You are part of the AR industry. Do all the threats you describe affect your actions?
"Yes. I constantly struggle with this conflict myself and try to teach my students - think about what you are building. Media researcher Prof. Douglas Rushkoff talks about being on the side of humanity ('Team Human'), meaning constantly checking that we are building things in a way that really serves us and not because we indulge in some financial or technological spin.
"So this is something I constantly think about: why do I build what I build realistically? Is it just because I have a technical attraction to it? Because it's not good, and we have to overcome it. I also think that artists, designers, technical people, should strive not to imitate reality in a distorted way, but to do fantastic things.

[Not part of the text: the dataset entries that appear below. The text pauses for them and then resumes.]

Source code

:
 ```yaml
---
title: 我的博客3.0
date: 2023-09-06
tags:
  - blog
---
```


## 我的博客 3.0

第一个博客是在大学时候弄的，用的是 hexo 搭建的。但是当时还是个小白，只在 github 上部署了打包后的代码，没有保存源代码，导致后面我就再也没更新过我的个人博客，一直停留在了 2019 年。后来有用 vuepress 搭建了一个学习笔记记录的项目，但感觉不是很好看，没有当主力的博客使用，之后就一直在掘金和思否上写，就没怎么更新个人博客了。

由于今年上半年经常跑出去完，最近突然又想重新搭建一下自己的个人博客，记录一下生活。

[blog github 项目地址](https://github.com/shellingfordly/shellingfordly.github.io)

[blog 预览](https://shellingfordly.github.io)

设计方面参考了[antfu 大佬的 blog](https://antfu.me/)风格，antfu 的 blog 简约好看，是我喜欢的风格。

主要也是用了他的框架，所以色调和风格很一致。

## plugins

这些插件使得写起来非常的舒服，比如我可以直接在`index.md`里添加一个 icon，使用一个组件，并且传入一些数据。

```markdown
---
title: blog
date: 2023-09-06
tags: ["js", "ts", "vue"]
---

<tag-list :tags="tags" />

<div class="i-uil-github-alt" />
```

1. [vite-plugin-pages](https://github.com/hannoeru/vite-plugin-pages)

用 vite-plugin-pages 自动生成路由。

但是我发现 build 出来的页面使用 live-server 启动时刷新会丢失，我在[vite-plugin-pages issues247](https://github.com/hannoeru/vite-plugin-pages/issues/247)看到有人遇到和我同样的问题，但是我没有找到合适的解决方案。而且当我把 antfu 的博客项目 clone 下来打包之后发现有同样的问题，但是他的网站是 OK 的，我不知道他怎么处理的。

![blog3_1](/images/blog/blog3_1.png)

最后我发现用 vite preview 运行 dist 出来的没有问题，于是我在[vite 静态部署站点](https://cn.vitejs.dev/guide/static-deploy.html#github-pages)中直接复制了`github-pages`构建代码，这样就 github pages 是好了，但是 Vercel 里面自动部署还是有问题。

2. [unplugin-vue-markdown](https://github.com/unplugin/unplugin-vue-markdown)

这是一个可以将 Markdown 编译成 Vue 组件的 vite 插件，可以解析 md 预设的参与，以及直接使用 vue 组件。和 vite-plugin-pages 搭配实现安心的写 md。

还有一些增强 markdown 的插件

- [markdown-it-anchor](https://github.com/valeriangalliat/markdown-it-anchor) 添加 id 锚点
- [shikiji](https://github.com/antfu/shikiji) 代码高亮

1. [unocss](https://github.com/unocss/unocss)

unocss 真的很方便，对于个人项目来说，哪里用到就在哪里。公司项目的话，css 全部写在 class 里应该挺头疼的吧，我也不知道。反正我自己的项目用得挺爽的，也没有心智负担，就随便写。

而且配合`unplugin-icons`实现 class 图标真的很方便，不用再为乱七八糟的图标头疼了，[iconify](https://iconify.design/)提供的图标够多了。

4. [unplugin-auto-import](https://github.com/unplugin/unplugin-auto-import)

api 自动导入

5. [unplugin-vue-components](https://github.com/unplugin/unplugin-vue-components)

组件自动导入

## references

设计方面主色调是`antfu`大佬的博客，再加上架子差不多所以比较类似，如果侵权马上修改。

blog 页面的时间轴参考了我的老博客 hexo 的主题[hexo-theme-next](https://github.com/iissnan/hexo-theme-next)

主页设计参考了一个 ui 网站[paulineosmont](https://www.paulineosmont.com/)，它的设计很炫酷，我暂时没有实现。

This field was created so that we can see things that are a little beyond.
"Already today, people intuitively understand these problems, even people who do not understand anything in the field, both because of the aesthetics of augmented reality and because of the way it is placed in front of our faces. And this aesthetic is symbolic, it signals to us that we are losing a little grip on reality, because it is being hidden from us, because we are being locked in a bubble."